Industrial and urban landscapes

by Sabrina Gaudio (The Netherlands)

I was born in 1982 in Roosendaal, The Netherlands. I started practicing photography as a persistent youngster, when I got introduced in the surreal world of photographers as Ed van der Elsken, Henri Cartier-Bresson and Robert Capa. Inspired by these grandmasters, I recorded many friends on film, thanks to my analog, almost antique Minolta camera.

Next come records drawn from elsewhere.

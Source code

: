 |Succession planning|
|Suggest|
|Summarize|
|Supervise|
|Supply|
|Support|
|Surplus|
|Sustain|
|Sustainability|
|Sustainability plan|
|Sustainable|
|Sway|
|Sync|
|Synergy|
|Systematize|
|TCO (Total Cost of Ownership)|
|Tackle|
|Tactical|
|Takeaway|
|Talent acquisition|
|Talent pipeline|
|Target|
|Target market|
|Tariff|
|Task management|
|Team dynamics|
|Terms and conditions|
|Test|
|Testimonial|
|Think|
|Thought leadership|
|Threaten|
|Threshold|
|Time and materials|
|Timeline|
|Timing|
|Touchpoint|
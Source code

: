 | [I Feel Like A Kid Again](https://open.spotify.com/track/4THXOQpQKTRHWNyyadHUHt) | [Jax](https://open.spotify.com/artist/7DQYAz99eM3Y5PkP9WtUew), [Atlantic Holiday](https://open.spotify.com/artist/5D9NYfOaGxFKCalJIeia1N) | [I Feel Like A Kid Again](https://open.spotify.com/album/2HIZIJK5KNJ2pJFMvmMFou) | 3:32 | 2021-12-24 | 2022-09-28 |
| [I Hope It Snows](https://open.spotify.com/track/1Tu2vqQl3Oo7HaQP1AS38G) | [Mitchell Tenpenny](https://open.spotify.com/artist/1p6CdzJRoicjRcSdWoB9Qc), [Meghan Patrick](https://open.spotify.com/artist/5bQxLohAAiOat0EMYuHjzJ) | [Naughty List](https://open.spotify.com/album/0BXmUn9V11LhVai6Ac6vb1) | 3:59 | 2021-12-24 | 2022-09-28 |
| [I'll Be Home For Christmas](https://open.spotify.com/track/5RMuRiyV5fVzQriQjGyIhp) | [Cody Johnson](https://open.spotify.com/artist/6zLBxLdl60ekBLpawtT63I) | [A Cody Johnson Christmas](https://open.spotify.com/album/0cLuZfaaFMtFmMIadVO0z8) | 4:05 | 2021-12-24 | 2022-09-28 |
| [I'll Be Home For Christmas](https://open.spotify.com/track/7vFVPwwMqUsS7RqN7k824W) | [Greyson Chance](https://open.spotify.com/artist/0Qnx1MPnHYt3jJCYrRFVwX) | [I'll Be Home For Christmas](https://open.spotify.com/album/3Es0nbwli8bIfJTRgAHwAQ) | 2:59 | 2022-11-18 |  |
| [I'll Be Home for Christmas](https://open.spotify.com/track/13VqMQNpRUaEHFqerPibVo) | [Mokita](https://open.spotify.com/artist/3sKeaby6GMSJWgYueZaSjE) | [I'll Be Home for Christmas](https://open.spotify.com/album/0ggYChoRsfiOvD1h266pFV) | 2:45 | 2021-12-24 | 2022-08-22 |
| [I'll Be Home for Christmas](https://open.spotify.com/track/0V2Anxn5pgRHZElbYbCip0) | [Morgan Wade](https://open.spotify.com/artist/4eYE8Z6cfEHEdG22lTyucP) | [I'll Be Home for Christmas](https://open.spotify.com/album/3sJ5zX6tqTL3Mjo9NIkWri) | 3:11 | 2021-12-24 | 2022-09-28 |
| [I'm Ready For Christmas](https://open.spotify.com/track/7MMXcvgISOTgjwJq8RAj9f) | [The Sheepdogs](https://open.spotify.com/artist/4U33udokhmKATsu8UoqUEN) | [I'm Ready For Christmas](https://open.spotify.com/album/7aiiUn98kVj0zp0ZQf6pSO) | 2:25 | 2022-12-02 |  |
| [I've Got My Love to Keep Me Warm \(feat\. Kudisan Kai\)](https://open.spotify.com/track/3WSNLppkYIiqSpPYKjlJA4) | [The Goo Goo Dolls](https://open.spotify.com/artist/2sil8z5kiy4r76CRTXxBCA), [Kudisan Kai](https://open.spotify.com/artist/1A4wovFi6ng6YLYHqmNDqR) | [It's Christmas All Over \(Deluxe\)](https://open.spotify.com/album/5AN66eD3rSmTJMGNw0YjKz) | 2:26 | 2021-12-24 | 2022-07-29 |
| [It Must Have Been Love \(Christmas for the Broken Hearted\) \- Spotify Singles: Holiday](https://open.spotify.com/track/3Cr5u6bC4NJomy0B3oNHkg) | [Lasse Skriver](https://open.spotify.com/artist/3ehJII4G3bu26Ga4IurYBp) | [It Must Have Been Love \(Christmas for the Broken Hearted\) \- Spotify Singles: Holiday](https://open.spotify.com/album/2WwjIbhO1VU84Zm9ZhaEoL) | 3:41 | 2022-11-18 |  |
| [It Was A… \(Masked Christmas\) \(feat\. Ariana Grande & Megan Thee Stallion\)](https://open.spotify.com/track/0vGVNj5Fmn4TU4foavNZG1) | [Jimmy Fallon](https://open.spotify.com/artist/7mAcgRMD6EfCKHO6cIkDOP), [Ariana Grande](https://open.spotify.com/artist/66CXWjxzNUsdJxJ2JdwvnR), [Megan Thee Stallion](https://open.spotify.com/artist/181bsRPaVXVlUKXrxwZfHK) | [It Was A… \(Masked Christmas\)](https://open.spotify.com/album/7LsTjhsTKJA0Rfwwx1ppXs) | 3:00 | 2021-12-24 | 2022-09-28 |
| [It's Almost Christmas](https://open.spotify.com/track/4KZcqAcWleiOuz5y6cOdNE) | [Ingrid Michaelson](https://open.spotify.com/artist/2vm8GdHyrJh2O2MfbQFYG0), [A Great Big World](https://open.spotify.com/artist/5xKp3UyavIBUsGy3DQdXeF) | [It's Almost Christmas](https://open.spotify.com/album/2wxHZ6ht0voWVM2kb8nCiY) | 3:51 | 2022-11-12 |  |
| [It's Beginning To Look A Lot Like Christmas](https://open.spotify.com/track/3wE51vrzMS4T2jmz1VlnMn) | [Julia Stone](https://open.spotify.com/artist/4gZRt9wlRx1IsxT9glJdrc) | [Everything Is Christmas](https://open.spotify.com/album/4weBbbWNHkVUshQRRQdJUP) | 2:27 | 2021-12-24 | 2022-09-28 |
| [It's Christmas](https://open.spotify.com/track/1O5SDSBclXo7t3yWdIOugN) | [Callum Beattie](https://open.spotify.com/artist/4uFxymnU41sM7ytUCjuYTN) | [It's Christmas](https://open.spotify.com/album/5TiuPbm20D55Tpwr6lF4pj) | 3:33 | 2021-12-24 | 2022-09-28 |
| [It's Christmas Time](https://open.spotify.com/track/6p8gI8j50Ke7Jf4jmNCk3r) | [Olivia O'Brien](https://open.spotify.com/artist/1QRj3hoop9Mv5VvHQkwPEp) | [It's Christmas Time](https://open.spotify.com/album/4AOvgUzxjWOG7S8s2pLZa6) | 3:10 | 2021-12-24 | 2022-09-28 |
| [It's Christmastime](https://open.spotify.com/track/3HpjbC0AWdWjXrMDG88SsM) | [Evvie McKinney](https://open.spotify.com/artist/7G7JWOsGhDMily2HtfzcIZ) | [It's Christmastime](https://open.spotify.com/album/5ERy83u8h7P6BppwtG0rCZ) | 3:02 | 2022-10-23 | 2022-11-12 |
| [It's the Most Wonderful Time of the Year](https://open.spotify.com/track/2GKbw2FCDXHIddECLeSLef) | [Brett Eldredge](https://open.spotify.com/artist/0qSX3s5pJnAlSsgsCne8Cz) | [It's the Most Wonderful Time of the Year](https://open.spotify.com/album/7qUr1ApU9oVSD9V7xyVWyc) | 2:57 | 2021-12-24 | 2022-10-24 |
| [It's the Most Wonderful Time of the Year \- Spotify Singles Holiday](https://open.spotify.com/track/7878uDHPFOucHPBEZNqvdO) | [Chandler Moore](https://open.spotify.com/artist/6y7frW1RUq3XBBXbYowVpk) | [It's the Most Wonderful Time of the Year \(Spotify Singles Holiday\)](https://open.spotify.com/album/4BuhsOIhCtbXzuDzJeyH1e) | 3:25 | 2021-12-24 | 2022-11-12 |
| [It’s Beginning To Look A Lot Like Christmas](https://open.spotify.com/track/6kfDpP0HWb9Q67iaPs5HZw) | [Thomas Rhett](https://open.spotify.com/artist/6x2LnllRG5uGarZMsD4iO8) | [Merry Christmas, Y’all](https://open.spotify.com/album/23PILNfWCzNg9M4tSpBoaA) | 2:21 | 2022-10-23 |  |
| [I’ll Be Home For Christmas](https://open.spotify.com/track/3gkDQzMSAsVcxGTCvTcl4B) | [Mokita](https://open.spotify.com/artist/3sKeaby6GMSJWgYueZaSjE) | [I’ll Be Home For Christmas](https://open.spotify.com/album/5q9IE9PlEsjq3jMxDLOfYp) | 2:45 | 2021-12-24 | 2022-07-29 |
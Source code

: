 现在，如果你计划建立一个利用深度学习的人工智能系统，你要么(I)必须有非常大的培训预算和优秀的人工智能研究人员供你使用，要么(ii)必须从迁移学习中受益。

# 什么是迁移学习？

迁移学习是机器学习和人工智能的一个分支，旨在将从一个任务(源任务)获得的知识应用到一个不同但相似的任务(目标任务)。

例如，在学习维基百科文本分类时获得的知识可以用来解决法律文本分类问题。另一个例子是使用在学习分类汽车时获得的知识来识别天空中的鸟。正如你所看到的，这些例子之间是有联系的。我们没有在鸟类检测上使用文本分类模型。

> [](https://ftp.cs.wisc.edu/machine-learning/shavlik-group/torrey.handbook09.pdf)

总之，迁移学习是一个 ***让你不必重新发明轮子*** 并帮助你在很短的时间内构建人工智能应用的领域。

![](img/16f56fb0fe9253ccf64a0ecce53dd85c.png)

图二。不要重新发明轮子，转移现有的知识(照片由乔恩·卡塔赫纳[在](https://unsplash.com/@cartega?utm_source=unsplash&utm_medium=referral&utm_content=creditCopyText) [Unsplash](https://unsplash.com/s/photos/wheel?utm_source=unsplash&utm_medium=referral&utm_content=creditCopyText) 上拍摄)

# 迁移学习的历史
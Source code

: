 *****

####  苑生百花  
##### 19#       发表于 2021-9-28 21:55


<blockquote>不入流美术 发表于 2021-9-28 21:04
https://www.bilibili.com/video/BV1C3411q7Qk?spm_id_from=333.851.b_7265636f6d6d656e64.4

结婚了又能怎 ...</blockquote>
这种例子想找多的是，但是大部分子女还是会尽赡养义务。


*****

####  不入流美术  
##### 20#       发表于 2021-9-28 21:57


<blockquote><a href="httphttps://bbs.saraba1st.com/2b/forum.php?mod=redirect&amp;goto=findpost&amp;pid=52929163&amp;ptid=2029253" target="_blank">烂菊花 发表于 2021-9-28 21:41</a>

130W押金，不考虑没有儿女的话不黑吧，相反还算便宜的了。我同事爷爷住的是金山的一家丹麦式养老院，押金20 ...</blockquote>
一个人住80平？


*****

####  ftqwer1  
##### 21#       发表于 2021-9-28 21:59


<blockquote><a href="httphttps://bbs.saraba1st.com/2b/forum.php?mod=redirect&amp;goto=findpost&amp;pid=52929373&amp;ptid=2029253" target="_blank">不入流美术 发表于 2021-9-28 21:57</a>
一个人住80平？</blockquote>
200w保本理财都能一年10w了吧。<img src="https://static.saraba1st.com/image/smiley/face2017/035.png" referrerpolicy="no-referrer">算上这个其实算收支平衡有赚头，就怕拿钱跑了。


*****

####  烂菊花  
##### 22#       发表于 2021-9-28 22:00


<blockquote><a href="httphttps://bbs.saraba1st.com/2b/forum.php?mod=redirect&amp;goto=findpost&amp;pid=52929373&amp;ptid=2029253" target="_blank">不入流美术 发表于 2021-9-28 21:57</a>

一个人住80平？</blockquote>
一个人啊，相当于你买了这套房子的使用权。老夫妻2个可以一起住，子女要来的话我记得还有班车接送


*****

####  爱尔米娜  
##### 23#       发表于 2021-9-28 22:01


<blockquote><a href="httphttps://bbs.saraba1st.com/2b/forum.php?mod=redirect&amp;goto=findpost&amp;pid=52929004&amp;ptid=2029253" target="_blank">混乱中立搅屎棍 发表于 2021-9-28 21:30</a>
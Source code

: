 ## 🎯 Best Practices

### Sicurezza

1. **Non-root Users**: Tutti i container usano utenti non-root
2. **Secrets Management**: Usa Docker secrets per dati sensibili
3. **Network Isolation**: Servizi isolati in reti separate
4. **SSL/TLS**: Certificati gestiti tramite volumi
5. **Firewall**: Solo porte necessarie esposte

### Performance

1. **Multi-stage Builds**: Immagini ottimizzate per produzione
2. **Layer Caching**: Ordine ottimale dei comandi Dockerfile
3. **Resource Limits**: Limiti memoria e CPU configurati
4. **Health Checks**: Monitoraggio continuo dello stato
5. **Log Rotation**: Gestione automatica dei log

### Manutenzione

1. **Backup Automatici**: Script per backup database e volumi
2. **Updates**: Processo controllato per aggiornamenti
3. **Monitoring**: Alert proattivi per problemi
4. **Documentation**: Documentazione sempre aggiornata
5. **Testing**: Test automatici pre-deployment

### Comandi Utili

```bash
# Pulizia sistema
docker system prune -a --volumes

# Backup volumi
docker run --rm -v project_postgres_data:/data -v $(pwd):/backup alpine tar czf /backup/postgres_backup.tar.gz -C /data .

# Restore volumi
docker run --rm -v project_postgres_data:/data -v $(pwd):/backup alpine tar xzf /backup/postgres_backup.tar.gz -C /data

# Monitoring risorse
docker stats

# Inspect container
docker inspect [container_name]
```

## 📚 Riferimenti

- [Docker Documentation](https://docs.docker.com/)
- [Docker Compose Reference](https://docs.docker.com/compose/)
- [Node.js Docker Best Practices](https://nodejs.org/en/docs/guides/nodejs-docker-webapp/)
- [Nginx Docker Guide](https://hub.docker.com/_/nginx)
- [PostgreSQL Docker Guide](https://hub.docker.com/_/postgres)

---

Portfolio from the Paysages industriels workshop with Mark Power, April 2012.

Written review by

MARTINE RAVACHE
Picture editor, France 
Why is it good ? Straight on, I am assured that you do have a photographic eye. You see what has to be seen, without any problem. You even perfectly know the capacity of seduction of a photographic image. You perfectly master light and colors that you use with refinement. You even do a colorist work if we consider all the subtleties and nuances that you deploy. You process landscape exactly as you would do with a portrait, which gives an interesting approach, a bit cold but precise. For all those comments, your work as a very contemporary quality to it, where technique and concept seem perfectly over control (too much maybe?).

Why is it less good? Repetitive frameworks, systematic close ups don't make out a language because things are less simple than that. The series you show may give an impression of quickly-reached limits. Does La Defense resume to a set of details? Difficult idea to communicate about a place that is before all a space, but let's admit that this accumulation of details is a real point of view. First pitfall, it can be perceived as a facility, avoiding the real questions raised by the gigantism of the site. Second pitfall, it can create a confinement sensation. Confinement that touches equally the photographer and the viewer.

The ultimate risk (but is it a risk?) touches the decorative part. To be honest, you manage very well in this kind of decorative approach mixing in a interesting way shapes and volumes, the ordinary and the abstract.

It is one or the other: either you continue in this professional decorative field (I am picking this word in the good sense of it) that you perfectly control and you take the risk to "succeed" with facility or you take more risk, you are not afraid of making mistakes and you dare leave a field that is a bit scholar, you assume your mistakes that you'll probably find helpful one day but not straight on…it is closely like a choice of life. In both cases, you have the talent maybe equal to the challenge.